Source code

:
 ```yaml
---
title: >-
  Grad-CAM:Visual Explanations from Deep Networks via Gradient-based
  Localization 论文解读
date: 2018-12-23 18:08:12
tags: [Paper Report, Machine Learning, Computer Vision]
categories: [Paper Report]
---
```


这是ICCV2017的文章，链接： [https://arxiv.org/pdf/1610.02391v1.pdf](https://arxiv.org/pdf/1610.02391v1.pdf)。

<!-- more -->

────────────────────

§ Task to carry out: Scan the data above and copy each line containing the word "Report".

§ Finished task:
tags: [Paper Report, Machine Learning, Computer Vision]
categories: [Paper Report]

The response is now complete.